Aim of the task >>
As the answer, set down the lines below from the one containing "Allows for things" through the one containing "University of Hong", exactly and inclusively, and no others.

○ ○ ○

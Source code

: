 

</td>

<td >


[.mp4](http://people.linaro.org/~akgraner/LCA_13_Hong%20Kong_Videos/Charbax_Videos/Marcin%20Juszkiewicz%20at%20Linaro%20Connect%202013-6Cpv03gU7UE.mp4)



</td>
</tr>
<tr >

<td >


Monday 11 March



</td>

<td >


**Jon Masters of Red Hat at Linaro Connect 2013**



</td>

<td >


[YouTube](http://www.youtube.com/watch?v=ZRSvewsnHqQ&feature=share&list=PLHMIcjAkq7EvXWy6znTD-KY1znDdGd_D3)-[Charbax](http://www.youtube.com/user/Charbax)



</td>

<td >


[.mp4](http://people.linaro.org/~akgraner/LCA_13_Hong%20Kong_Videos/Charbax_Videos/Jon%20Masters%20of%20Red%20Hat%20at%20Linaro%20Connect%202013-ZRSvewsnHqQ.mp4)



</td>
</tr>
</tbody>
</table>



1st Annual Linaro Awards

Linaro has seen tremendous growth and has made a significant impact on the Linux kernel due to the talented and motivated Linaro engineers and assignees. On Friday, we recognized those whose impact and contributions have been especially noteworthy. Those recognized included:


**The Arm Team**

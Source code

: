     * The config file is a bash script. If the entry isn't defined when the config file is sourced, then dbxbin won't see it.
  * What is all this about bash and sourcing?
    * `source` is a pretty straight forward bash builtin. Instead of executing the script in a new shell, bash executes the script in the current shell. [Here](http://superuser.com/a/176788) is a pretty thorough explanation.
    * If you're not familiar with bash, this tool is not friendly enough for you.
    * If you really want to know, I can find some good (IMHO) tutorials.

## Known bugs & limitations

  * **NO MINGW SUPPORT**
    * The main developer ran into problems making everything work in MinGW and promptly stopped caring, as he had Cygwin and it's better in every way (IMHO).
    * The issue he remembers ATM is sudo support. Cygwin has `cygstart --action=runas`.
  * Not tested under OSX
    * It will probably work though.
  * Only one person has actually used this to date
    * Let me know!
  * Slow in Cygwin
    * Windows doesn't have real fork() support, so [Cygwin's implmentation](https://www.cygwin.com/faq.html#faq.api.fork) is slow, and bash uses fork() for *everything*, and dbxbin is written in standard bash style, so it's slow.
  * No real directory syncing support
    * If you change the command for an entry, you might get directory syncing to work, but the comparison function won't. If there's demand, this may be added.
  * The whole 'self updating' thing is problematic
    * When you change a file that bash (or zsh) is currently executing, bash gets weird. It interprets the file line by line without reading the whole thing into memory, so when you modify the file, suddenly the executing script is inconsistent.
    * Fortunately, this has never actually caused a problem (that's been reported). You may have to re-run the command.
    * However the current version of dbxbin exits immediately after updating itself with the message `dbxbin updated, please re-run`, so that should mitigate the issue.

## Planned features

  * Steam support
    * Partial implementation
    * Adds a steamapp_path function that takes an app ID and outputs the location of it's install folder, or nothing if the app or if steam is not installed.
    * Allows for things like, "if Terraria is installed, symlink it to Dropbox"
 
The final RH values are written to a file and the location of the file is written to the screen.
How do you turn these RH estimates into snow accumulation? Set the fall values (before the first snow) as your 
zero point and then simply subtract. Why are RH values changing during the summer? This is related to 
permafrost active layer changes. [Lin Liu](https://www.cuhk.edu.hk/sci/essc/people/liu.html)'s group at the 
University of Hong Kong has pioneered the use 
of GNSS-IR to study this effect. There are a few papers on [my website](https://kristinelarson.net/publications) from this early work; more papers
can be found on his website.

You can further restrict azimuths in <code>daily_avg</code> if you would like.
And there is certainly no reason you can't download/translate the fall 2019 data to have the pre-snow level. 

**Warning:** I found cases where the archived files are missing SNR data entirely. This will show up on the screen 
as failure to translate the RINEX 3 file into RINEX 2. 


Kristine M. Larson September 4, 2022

○ ○ ○

Your response >>
    * Allows for things like, "if Terraria is installed, symlink it to Dropbox"
 
The final RH values are written to a file and the location of the file is written to the screen.
How do you turn these RH estimates into snow accumulation? Set the fall values (before the first snow) as your 
zero point and then simply subtract. Why are RH values changing during the summer? This is related to 
permafrost active layer changes. [Lin Liu](https://www.cuhk.edu.hk/sci/essc/people/liu.html)'s group at the 
University of Hong Kong has pioneered the use 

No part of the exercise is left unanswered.